Wednesday, February 08, 2006

At war with the world?

Knight Ridder reports that “State Department officials appointed by President Bush have sidelined key career weapons experts and replaced them with less experienced political operatives who share the White House and Pentagon's distrust of international negotiations and treaties.”

Now why is that not a surprise.

"The process has been gravely flawed from the outset, and smacks plainly of a political vendetta against career Foreign Service and Civil Service (personnel) by political appointees," a group of employees told Undersecretary of State for Management Henrietta Fore on Dec. 9, according to notes prepared for the meeting.

"We had a great group of people. They are highly knowledgeable experts," said former Assistant Secretary of State John Wolf, who frequently clashed with Bolton. "To the extent they now are leaving State Department employ, or U.S. government employ, it's a real loss to State Department. It's a real loss to the government."

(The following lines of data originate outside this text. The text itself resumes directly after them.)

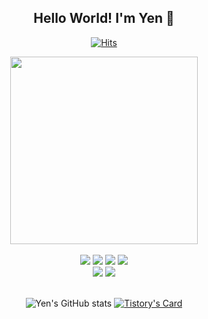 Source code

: 
<!-- <img src="https://capsule-render.vercel.app/api?type=waving&color=0:E34C26,10:DA5B0B,30:C6538C,75:3572A5,100:A371F7&height=100&section=header&text=&fontSize=0" width="100%"/> -->

<div align="center">

## Hello World! I'm Yen 🐶
[![Hits](https://hits.seeyoufarm.com/api/count/incr/badge.svg?url=https%3A%2F%2Fgithub.com%2Fyenny42%2Fhit-counter&count_bg=%2382A5DF&title_bg=%23B6BFCF&icon=&icon_color=%23000000&title=hits&edge_flat=false)](https://hits.seeyoufarm.com) <br/>

<img src="https://github.com/yenny42/yenny42/assets/107637741/785d8599-334f-4fd4-b854-0520991958a1" width=300 />

<br/>
<br/>
<div style="text-align: center;">
<img src="https://img.shields.io/badge/swift-F05138?style=for-the-badge&logo=swift&logoColor=white"> <img src="https://img.shields.io/badge/xcode-147EFB?style=for-the-badge&logo=xcode&logoColor=white"> <img src="https://img.shields.io/badge/ios-000000?style=for-the-badge&logo=ios&logoColor=white"> <img src="https://img.shields.io/badge/git-F05032?style=for-the-badge&logo=git&logoColor=white"> <br/>
<img src="https://img.shields.io/badge/adobexd-FF61F6?style=for-the-badge&logo=adobexd&logoColor=white"> <img src="https://img.shields.io/badge/figma-F24E1E?style=for-the-badge&logo=figma&logoColor=white">
</div><br/>

![Yen's GitHub stats](https://github-readme-stats.vercel.app/api?username=yenny42&show_icons=true&theme=shadow_blue) [![Tistory's Card](https://github-readme-tistory-card.vercel.app/api?name=yy-dev&theme=santorini)](https://yy-dev.tistory.com/manage/posts/)


<br/>
<!-- <img src="https://capsule-render.vercel.app/api?type=rect&color=0:E34C26,10:DA5B0B,30:C6538C,75:3572A5,100:A371F7&height=40&section=footer&text=&fontSize=0" width="100%"/> -->

</div>
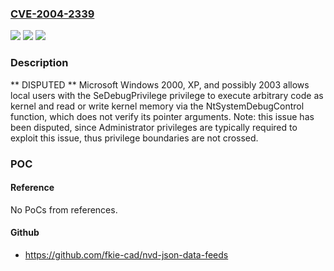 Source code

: ### [CVE-2004-2339](https://cve.mitre.org/cgi-bin/cvename.cgi?name=CVE-2004-2339)
![](https://img.shields.io/static/v1?label=Product&message=n%2Fa&color=blue)
![](https://img.shields.io/static/v1?label=Version&message=n%2Fa&color=blue)
![](https://img.shields.io/static/v1?label=Vulnerability&message=n%2Fa&color=brighgreen)

### Description

** DISPUTED ** Microsoft Windows 2000, XP, and possibly 2003 allows local users with the SeDebugPrivilege privilege to execute arbitrary code as kernel and read or write kernel memory via the NtSystemDebugControl function, which does not verify its pointer arguments.  Note: this issue has been disputed, since Administrator privileges are typically required to exploit this issue, thus privilege boundaries are not crossed.

### POC

#### Reference
No PoCs from references.

#### Github
- https://github.com/fkie-cad/nvd-json-data-feeds

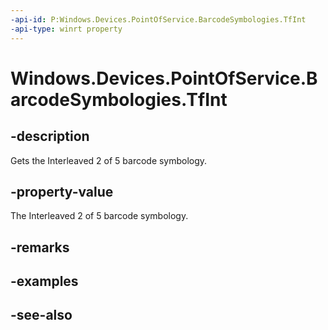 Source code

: ----api-id: P:Windows.Devices.PointOfService.BarcodeSymbologies.TfInt
-api-type: winrt property
---<!-- Property syntaxpublic uint TfInt { get; }--># Windows.Devices.PointOfService.BarcodeSymbologies.TfInt## -descriptionGets the Interleaved 2 of 5 barcode symbology.## -property-valueThe Interleaved 2 of 5 barcode symbology.## -remarks## -examples## -see-also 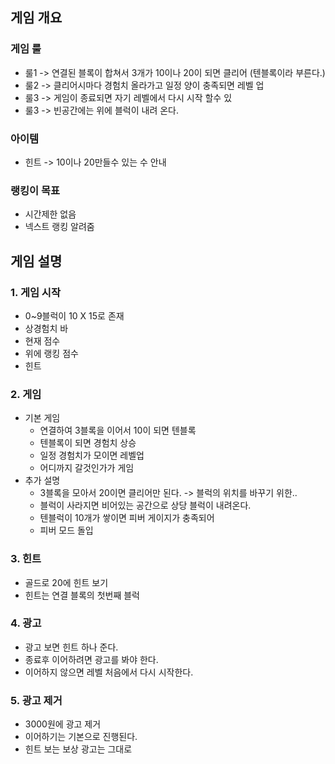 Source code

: ## 게임 개요
### 게임 룰
  - 룰1 -> 연결된 블록이 합쳐서 3개가 10이나 20이 되면 클리어 (텐블록이라 부른다.)
  - 룰2 -> 클리어시마다 경험치 올라가고 일정 양이 충족되면 레벨 업
  - 룰3 -> 게임이 종료되면 자기 레벨에서 다시 시작 할수 있
  - 룰3 -> 빈공간에는 위에 블럭이 내려 온다.

### 아이템
  - 힌트 -> 10이나 20만들수 있는 수 안내 
 
### 랭킹이 목표
  - 시간제한 없음 
  - 넥스트 랭킹 알려줌 

## 게임 설명
### 1. 게임 시작
  - 0~9블럭이 10 X 15로 존재
  - 상경험치 바
  - 현재 점수
  - 위에 랭킹 점수
  - 힌트

### 2. 게임 
  - 기본 게임
    - 연결하여 3블록을 이어서 10이 되면 텐블록
    - 텐블록이 되면 경험치 상승
    - 일정 경험치가 모이면 레벨업
    - 어디까지 갈것인가가 게임
  - 추가 설명
    - 3블록을 모아서 20이면 클리어만 된다. -> 블럭의 위치를 바꾸기 위한..
    - 블럭이 사라지면 비어있는 공간으로 상당 블럭이 내려온다.
    - 텐블럭이 10개가 쌓이면 피버 게이지가 충족되어 
    - 피버 모드 돌입   

### 3. 힌트
  - 골드로 20에 힌트 보기
  - 힌트는 연결 블록의 첫번째 블럭
   
### 4. 광고
  - 광고 보면 힌트 하나 준다.
  - 종료후 이어하려면 광고를 봐야 한다.
  - 이어하지 않으면 레벨 처음에서 다시 시작한다.

### 5. 광고 제거
  - 3000원에 광고 제거
  - 이어하기는 기본으로 진행된다.
  - 힌트 보는 보상 광고는 그대로
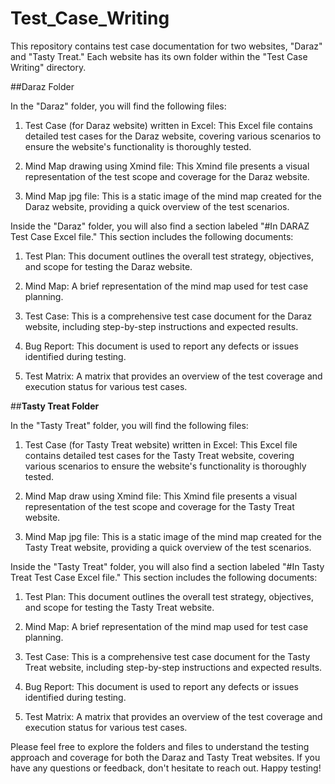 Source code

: # Test_Case_Writing

This repository contains test case documentation for two websites, "Daraz" and "Tasty Treat." Each website has its own folder within the "Test Case Writing" directory.

##Daraz Folder

In the "Daraz" folder, you will find the following files:

1. Test Case (for Daraz website) written in Excel: This Excel file contains detailed test cases for the Daraz website, covering various scenarios to ensure the website's functionality is thoroughly tested.

2. Mind Map drawing using Xmind file: This Xmind file presents a visual representation of the test scope and coverage for the Daraz website.

3. Mind Map jpg file: This is a static image of the mind map created for the Daraz website, providing a quick overview of the test scenarios.

Inside the "Daraz" folder, you will also find a section labeled "#In DARAZ Test Case Excel file." This section includes the following documents:

1. Test Plan: This document outlines the overall test strategy, objectives, and scope for testing the Daraz website.

2. Mind Map: A brief representation of the mind map used for test case planning.

3. Test Case: This is a comprehensive test case document for the Daraz website, including step-by-step instructions and expected results.

4. Bug Report: This document is used to report any defects or issues identified during testing.

5. Test Matrix: A matrix that provides an overview of the test coverage and execution status for various test cases.

   

##**Tasty Treat Folder**

In the "Tasty Treat" folder, you will find the following files:

1. Test Case (for Tasty Treat website) written in Excel: This Excel file contains detailed test cases for the Tasty Treat website, covering various scenarios to ensure the website's functionality is thoroughly tested.

2. Mind Map draw using Xmind file: This Xmind file presents a visual representation of the test scope and coverage for the Tasty Treat website.

3. Mind Map jpg file: This is a static image of the mind map created for the Tasty Treat website, providing a quick overview of the test scenarios.

Inside the "Tasty Treat" folder, you will also find a section labeled "#In Tasty Treat Test Case Excel file." This section includes the following documents:

1. Test Plan: This document outlines the overall test strategy, objectives, and scope for testing the Tasty Treat website.

2. Mind Map: A brief representation of the mind map used for test case planning.

3. Test Case: This is a comprehensive test case document for the Tasty Treat website, including step-by-step instructions and expected results.

4. Bug Report: This document is used to report any defects or issues identified during testing.

5. Test Matrix: A matrix that provides an overview of the test coverage and execution status for various test cases.

Please feel free to explore the folders and files to understand the testing approach and coverage for both the Daraz and Tasty Treat websites. If you have any questions or feedback, don't hesitate to reach out. Happy testing!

That also will eliminate the most effective way of verifying that the former rivals are abiding by their Non-Proliferation Treaty commitments to eliminate their nuclear arsenals eventually, he said. "Rather than nurture our experts, the administration seems to have brought in neophytes without a passion for progress in this field and, worse, undermined the international institutions that are most effective in stopping proliferation," he said.

In one corner are specialists who argue that negotiated arms agreements help U.S. security; in the other are those who argue that the United States should rely mostly on the threat of force, sanctions and other unilateral steps to curb the spread of dangerous weapons and maintain a credible deterrent against an attack.


The administration also rejected a mechanism for verifying that the United States and Russia are adhering to a 2002 accord to cut deployed nuclear warheads, has embraced new uses for nuclear arms and is spending billions modernizing and improving the U.S. arsenal.

So we have the U.S. rejecting treaties, destroying the ability to verify them, and relying most on force and unilateral steps to curb the spread of weapons.

At what point will it be correct to say that the U.S. is at war with the World?